In Germania la Merkel tiene, anche perché i veri sconfitti sono i socialisti della SPD, a tutto vantaggio dei Verdi, l’altra vera sorpresa di queste elezioni: In Germania sono il secondo partito, in Francia il Terzo. In Spagna successo del socialista Pedro Sanchez, mentre in Grecia il premier Tsipras ha già chiesto le elezioni anticipate dopo essere stato sconfitto dal conservatore Dimokatia.

Dicevamo: i sovranisti avanzano ma non sfondano. Popolari del PPE e Socialisti del S&D restano i primi partiti, ma non sono più l’alternativa l’uno dell’altro per governare l’Unione. Anzi, la somma dei loro seggi, una loro alleanza anti sovranisti, non è sufficiente a raggiungere una maggioranza in Parlamento.
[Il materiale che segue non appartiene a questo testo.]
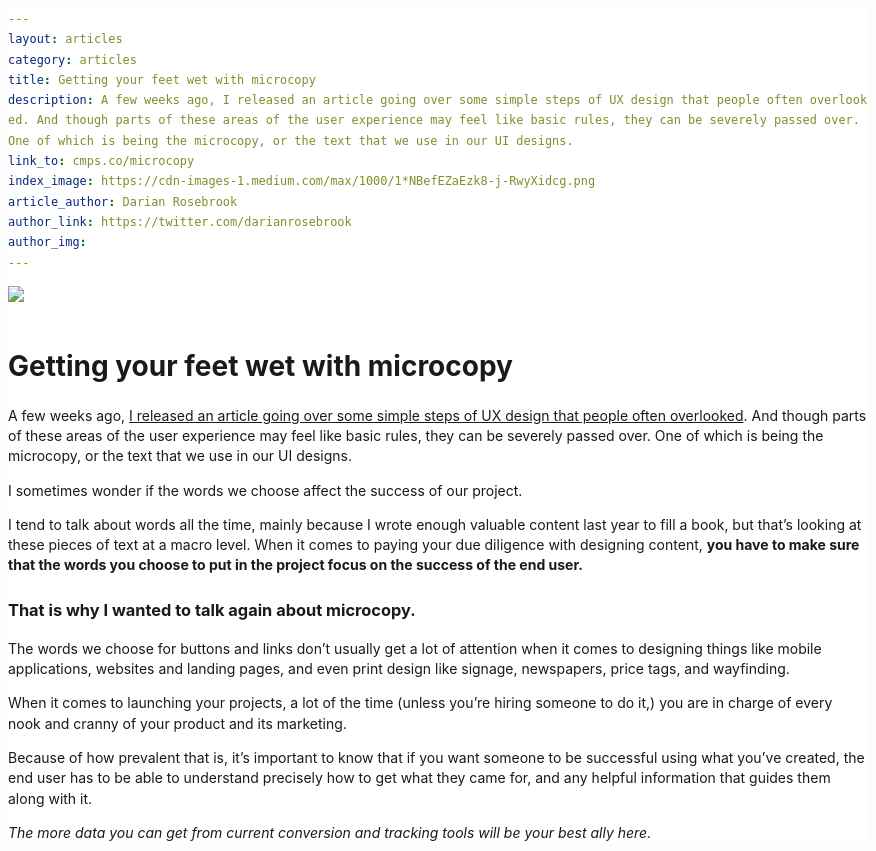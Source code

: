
 ```yaml
---
layout: articles
category: articles
title: Getting your feet wet with microcopy
description: A few weeks ago, I released an article going over some simple steps of UX design that people often overlooked. And though parts of these areas of the user experience may feel like basic rules, they can be severely passed over. One of which is being the microcopy, or the text that we use in our UI designs.
link_to: cmps.co/microcopy
index_image: https://cdn-images-1.medium.com/max/1000/1*NBefEZaEzk8-j-RwyXidcg.png
article_author: Darian Rosebrook
author_link: https://twitter.com/darianrosebrook
author_img:
---
```

![](https://cdn-images-1.medium.com/max/1000/1*NBefEZaEzk8-j-RwyXidcg.png)

# Getting your feet wet with microcopy

A few weeks ago, [I released an article going over some simple steps of UX
design that people often
overlooked](https://read.compassofdesign.com/the-secret-heroes-of-ux-design-56014d087dee).
And though parts of these areas of the user experience may feel like basic
rules, they can be severely passed over. One of which is being the microcopy, or
the text that we use in our UI designs.

I sometimes wonder if the words we choose affect the success of our project.

I tend to talk about words all the time, mainly because I wrote enough valuable
content last year to fill a book, but that’s looking at these pieces of text at
a macro level. When it comes to paying your due diligence with designing
content, **you have to make sure that the words you choose to put in the project
focus on the success of the end user.**

### That is why I wanted to talk again about microcopy.

The words we choose for buttons and links don’t usually get a lot of attention
when it comes to designing things like mobile applications, websites and landing
pages, and even print design like signage, newspapers, price tags, and
wayfinding.

When it comes to launching your projects, a lot of the time (unless you’re
hiring someone to do it,) you are in charge of every nook and cranny of your
product and its marketing.

Because of how prevalent that is, it’s important to know that if you want
someone to be successful using what you’ve created, the end user has to be able
to understand precisely how to get what they came for, and any helpful
information that guides them along with it.

*The more data you can get from current conversion and tracking tools will be
your best ally here.*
Avranno bisogno dei voti dei liberali del raggruppamento ALDE saliti in Europa al 15 % e divenuti l’ago della bilancia di ogni futura maggioranza.

Insomma, per l’Europa si prospetta un vero cubo di Rubik in cui rimettere ordine. Anche un’apertura a Verdi e Liberali dovrà tenere conto dell’oggettivo spostamento a destra dell’elettorato europeo. Difficilmente si potrà andare avanti con le politiche di austerity volute dalla cancelliere Merkel e avallate dalla Banca centrale europea, tra poco non più di Mario Draghi. La stessa cancelliera tedesca sembra giunta al capolinea. Di certo c’è però che - almeno per ora – non è all’orizzonte un’alleanza popolari-populisti. Dunque, l’Italia di Salvini non troverà un’Europa accogliente e accondiscendente. Specie quando si dovrà reclamare un ruolo importante in Commissione, dopo la poco percepita prestazione della Mogherini agli Esteri. Bruxelles e Roma ora devono scegliere se dialogare per il bene di tutti o se tirar fuori la spada e menar fendenti, con la certezza che a farne le spese saranno innanzitutto gli italiani.